[GOAL OF THE EXERCISE] Without changing anything, output the records below.

Plain-text document sources:
^^^^

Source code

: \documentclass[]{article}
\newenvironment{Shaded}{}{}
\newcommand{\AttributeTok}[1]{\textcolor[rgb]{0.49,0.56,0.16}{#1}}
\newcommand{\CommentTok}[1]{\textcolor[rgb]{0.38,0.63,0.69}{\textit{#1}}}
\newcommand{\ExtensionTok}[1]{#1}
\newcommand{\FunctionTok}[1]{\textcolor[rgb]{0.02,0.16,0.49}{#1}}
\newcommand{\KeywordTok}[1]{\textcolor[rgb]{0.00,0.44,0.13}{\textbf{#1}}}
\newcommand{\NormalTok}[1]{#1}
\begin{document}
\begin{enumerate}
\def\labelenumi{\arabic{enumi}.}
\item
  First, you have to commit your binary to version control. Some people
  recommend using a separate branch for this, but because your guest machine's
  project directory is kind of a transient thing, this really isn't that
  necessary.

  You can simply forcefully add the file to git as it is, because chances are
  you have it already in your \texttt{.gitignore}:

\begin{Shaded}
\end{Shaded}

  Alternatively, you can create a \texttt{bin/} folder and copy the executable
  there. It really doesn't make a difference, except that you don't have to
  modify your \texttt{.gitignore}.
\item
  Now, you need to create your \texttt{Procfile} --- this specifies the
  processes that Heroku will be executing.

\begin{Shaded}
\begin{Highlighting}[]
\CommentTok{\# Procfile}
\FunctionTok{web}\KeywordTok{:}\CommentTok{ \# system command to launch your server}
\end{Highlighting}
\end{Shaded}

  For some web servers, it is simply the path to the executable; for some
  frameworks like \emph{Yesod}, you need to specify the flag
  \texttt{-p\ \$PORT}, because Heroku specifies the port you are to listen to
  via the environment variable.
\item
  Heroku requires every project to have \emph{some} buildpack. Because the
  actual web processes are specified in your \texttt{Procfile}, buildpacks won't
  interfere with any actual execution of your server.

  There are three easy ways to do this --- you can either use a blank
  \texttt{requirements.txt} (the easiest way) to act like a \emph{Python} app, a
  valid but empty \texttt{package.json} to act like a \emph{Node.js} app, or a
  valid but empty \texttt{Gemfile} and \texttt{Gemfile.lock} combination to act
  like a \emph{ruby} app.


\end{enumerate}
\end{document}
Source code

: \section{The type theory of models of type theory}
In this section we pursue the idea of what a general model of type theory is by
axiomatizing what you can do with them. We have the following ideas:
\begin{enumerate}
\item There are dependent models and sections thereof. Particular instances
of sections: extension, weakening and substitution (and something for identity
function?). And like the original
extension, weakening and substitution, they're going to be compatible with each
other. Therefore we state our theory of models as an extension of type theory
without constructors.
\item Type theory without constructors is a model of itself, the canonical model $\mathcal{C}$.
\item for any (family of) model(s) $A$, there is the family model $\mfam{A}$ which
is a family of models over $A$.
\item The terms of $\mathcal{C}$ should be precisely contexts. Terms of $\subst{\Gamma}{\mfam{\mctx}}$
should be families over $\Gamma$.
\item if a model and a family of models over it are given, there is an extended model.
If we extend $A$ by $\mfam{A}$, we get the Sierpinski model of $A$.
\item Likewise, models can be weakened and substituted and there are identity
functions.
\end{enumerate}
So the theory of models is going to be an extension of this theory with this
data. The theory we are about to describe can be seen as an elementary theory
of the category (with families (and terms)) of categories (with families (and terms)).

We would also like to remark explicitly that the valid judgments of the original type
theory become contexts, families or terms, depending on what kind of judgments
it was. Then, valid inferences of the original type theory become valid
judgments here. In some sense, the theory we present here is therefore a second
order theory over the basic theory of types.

^^^^

[RESPONSE TO THE TASK]
Source code

: \documentclass[]{article}
\newenvironment{Shaded}{}{}
\newcommand{\AttributeTok}[1]{\textcolor[rgb]{0.49,0.56,0.16}{#1}}
\newcommand{\CommentTok}[1]{\textcolor[rgb]{0.38,0.63,0.69}{\textit{#1}}}
\newcommand{\ExtensionTok}[1]{#1}
\newcommand{\FunctionTok}[1]{\textcolor[rgb]{0.02,0.16,0.49}{#1}}
\newcommand{\KeywordTok}[1]{\textcolor[rgb]{0.00,0.44,0.13}{\textbf{#1}}}
\newcommand{\NormalTok}[1]{#1}
\begin{document}
\begin{enumerate}
\def\labelenumi{\arabic{enumi}.}
\item
  First, you have to commit your binary to version control. Some people
  recommend using a separate branch for this, but because your guest machine's
  project directory is kind of a transient thing, this really isn't that
  necessary.

  You can simply forcefully add the file to git as it is, because chances are
  you have it already in your \texttt{.gitignore}:

\begin{Shaded}
\end{Shaded}

  Alternatively, you can create a \texttt{bin/} folder and copy the executable
  there. It really doesn't make a difference, except that you don't have to
  modify your \texttt{.gitignore}.
\item
  Now, you need to create your \texttt{Procfile} --- this specifies the
  processes that Heroku will be executing.

\begin{Shaded}
\begin{Highlighting}[]
\CommentTok{\# Procfile}
\FunctionTok{web}\KeywordTok{:}\CommentTok{ \# system command to launch your server}
\end{Highlighting}
\end{Shaded}

  For some web servers, it is simply the path to the executable; for some
  frameworks like \emph{Yesod}, you need to specify the flag
  \texttt{-p\ \$PORT}, because Heroku specifies the port you are to listen to
  via the environment variable.
\item
  Heroku requires every project to have \emph{some} buildpack. Because the
  actual web processes are specified in your \texttt{Procfile}, buildpacks won't
  interfere with any actual execution of your server.

  There are three easy ways to do this --- you can either use a blank
  \texttt{requirements.txt} (the easiest way) to act like a \emph{Python} app, a
  valid but empty \texttt{package.json} to act like a \emph{Node.js} app, or a
  valid but empty \texttt{Gemfile} and \texttt{Gemfile.lock} combination to act
  like a \emph{ruby} app.


\end{enumerate}
\end{document}
Source code

: \section{The type theory of models of type theory}
In this section we pursue the idea of what a general model of type theory is by
axiomatizing what you can do with them. We have the following ideas:
\begin{enumerate}
\item There are dependent models and sections thereof. Particular instances
of sections: extension, weakening and substitution (and something for identity
function?). And like the original
extension, weakening and substitution, they're going to be compatible with each
other. Therefore we state our theory of models as an extension of type theory
without constructors.
\item Type theory without constructors is a model of itself, the canonical model $\mathcal{C}$.
\item for any (family of) model(s) $A$, there is the family model $\mfam{A}$ which
is a family of models over $A$.
\item The terms of $\mathcal{C}$ should be precisely contexts. Terms of $\subst{\Gamma}{\mfam{\mctx}}$
should be families over $\Gamma$.
\item if a model and a family of models over it are given, there is an extended model.
If we extend $A$ by $\mfam{A}$, we get the Sierpinski model of $A$.
\item Likewise, models can be weakened and substituted and there are identity
functions.
\end{enumerate}
So the theory of models is going to be an extension of this theory with this
data. The theory we are about to describe can be seen as an elementary theory
of the category (with families (and terms)) of categories (with families (and terms)).

We would also like to remark explicitly that the valid judgments of the original type
theory become contexts, families or terms, depending on what kind of judgments
it was. Then, valid inferences of the original type theory become valid
judgments here. In some sense, the theory we present here is therefore a second
order theory over the basic theory of types.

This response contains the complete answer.